RE Module Performance

Thu Jul 25 01:58:34 EDT 2013

On Thu, Jul 25, 2013 at 3:49 PM, Serhiy Storchaka <storchaka at gmail.com> wrote:
> 24.07.13 21:15, Chris Angelico написав(ла):
>
>> To my mind, exposing UTF-16
>> surrogates to the application is a bug to be fixed, not a feature to
>> be maintained.
>
>
> Python 3 uses code points from U+DC80 to U+DCFF (which are in surrogates
> area) to represent undecodable bytes with surrogateescape error handler.

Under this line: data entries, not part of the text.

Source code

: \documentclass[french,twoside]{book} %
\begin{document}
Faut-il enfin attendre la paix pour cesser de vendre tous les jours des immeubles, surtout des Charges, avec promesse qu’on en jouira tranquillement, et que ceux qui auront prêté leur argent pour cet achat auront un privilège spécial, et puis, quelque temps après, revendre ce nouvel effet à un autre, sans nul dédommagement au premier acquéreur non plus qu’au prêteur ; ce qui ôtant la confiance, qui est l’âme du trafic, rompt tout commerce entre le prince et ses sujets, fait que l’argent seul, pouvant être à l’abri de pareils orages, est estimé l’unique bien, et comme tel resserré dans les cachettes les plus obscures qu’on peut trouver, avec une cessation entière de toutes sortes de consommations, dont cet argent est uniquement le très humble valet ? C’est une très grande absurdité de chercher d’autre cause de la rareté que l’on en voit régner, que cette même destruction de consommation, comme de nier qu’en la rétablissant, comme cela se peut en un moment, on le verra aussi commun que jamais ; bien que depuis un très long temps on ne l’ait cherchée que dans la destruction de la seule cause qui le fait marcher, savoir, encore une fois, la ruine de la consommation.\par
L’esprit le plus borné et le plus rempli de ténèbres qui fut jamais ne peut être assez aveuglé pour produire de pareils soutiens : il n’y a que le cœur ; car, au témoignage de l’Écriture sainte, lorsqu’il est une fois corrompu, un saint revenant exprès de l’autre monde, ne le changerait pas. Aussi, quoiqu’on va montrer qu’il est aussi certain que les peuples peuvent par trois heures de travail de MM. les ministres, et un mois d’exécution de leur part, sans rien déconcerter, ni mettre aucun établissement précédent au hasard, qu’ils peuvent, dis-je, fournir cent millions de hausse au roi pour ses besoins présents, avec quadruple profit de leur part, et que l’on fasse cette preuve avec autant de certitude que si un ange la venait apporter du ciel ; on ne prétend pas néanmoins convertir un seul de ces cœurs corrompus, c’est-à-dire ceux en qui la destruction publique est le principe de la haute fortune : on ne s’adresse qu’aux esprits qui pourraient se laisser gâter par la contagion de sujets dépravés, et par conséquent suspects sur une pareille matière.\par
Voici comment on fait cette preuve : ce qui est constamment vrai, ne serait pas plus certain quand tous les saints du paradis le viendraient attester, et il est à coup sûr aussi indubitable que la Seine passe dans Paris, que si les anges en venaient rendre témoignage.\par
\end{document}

That's a deliberate and conscious use of the codepoints; that's not
what I'm talking about here. Suppose you read a UTF-8 stream of bytes
from a file, and decode them into your language's standard string
type. At this point, you should be working with a string of Unicode
codepoints:

"\22\341\210\264\360\222\215\205"

-->

"\x12\u1234\U00012345"

The incoming byte stream has a length of 8, the resulting character
stream has a length of 3. Now, if the language wants to use UTF-16
internally, it's free to do so:

0012 1234 d808 df45

When I referred to exposing surrogates to the application, this is
what I'm talking about. If decoding the above byte stream results in a
length 4 string where the last two are \xd808 and \xdf45, then it's
exposing them. If it's a length 3 string where the last is \U00012345,
then it's hiding them. To be honest, I don't imagine I'll ever see a
language that stores strings in UTF-16 and then exposes them to the
application as UTF-32; there's very little point. But such *is*
possible, and if it's working closely with libraries that demand
UTF-16, it might well make sense to do things that way.

ChrisA